Serving in the White House for three decades, Gaines becomes witness to both sides of the political turmoil of the Civil Rights movement, and though remains outwardly politically neutral, he struggles to come to terms with his son Louis's (David Oyelowo) radicalism. Louis joins the Freedom Riders and the Black Panthers which enrages his father and causes conflict with his wife Gloria, played by Oprah Winfrey. This tension between father and son is a driving force throughout the film.
Though The Butler doesn’t premiere until August 16, many early reviews seem to take issue with the film’s vastness. Tim Grierson at Screendaily said the film “plays less like a personal epic and more like a glossed-over highlight reel of African-Americans’ long, difficult march to equality.” Katey Rich at Cinema Blend dismisses Whitaker’s Gaines as an “interesting historical footnote ... but a deadly passive figure.” Most of the reviews focus on the distracting nature of the celebrities playing the presidents (James Marsden as John F. Kennedy, Alan Rickman as Reagan) and the success of Oprah’s performance. But aren't they really, really missing the point?
I don't think The Butler is a movie for critics, but rather one to showcase the complexity, pain and individualism of the protagonist's history. In a candid interview with Marlowe Stern at the The Daily Beast, director Lee Daniels opened up about the filmmaking process and how it related to his own relationship with his son:
With my son, I hope I’m doing great strides for black cinema, but for my son, it’s not enough. He says, “I want someone my age—who looks like me—to be Superman, or be Spider-Man." Will Smith and Denzel Washington are actors of my generation, but my son wants to see a 20-something playing a superhero. So, he can’t figure out why I’m settling for this, and it’s incomprehensible for him to understand that we’ve come a very long way. It’s the same difference as what we’re dealing with when it comes to Cecil and Louis. It’s generational.
Obviously, speaking about and from a black experience is not something white critics can identify with. Many have called The Butler over-sentimentalized, which is downright condescending. But Daniels seems to have steeled himself against the negativity. In the interview with Marlow Stern, he is optimistic that African-American stories are being told at all. But the fact that The Butler has a black director is important, no matter how humble Daniels is about his role. Daniels mentions to Stern that he hated Django Unchained, a film that was a “black” story told by white director, Quentin Tarantino, and was lauded by critics.

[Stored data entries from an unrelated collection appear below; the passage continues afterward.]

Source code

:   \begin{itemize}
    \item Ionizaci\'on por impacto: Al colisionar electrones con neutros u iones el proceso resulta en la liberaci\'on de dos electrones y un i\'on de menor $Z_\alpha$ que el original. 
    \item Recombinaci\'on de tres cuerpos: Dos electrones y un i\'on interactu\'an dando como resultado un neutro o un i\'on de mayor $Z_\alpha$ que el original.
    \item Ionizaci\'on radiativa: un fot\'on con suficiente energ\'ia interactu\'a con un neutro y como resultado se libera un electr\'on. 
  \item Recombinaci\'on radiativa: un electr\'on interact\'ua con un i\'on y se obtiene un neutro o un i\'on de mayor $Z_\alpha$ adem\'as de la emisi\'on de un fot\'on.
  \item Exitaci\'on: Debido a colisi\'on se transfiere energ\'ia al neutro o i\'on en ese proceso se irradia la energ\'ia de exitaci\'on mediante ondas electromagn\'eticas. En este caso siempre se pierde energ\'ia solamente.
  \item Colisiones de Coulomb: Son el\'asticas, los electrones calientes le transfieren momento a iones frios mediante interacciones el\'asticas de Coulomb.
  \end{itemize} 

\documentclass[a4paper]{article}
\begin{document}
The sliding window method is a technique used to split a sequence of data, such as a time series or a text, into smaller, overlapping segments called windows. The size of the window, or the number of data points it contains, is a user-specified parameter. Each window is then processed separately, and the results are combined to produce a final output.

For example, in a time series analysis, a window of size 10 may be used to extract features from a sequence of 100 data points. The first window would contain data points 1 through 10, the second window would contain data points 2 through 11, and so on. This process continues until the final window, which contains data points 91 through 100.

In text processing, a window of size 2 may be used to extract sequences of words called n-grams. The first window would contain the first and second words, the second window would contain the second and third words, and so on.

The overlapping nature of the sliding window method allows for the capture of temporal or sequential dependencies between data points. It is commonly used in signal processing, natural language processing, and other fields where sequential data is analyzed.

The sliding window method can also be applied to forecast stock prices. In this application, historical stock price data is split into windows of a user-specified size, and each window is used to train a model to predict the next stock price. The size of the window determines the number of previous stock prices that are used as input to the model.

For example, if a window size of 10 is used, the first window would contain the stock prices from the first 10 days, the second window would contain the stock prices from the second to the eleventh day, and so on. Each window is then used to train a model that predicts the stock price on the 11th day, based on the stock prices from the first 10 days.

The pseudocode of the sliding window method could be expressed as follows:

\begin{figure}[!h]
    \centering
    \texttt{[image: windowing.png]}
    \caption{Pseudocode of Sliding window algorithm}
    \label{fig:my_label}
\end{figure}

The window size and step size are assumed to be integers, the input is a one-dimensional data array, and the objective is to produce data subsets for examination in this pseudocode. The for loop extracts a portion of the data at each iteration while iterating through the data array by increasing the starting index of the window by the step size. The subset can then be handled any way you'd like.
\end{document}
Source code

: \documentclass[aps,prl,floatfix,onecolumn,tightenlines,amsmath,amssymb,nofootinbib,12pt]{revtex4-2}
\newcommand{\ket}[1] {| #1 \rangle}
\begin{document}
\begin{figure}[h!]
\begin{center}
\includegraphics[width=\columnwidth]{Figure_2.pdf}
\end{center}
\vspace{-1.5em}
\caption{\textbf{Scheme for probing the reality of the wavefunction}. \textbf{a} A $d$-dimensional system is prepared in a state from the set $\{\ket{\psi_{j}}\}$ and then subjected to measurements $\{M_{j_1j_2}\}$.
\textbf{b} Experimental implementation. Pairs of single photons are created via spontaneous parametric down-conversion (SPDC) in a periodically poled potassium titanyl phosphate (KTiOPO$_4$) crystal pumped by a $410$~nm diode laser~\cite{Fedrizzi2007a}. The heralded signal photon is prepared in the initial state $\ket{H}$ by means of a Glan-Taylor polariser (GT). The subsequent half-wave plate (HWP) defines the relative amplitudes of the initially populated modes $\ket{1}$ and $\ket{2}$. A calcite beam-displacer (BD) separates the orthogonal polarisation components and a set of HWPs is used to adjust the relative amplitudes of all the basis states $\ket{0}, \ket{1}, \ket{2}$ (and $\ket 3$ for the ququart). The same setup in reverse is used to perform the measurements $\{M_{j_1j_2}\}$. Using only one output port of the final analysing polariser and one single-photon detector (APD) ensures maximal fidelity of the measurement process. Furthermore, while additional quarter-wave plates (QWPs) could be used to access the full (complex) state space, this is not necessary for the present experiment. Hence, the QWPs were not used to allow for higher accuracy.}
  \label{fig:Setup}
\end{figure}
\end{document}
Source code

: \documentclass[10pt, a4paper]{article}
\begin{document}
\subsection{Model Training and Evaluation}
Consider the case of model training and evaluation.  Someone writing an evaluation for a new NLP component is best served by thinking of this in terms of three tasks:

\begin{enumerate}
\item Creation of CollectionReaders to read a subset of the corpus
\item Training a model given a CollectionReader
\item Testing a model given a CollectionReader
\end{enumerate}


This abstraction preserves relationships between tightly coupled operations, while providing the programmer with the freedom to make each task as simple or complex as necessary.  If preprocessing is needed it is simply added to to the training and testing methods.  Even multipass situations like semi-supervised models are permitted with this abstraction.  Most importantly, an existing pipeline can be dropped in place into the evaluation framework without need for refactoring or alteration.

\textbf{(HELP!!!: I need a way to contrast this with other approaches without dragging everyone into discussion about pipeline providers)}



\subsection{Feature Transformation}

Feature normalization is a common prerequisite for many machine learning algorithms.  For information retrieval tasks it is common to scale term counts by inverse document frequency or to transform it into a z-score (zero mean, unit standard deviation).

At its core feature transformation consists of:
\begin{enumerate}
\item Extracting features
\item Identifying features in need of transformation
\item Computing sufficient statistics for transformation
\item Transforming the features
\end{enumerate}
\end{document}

But why does Hollywood value stories of black experience told from a white point of view more than those from people who have actually had the black experience? It’s a timely question, especially in the wake of the trial of George Zimmerman, who was acquitted of the murder of Trayvon Martin. Early reviewers of The Butler are suffering a classic case of Totally Missing the Point. Regardless if The Butler is good or bad, it's important that the film was made by a black director. Daniels is telling a story from a point of authenticity, and no critic can take that away from him.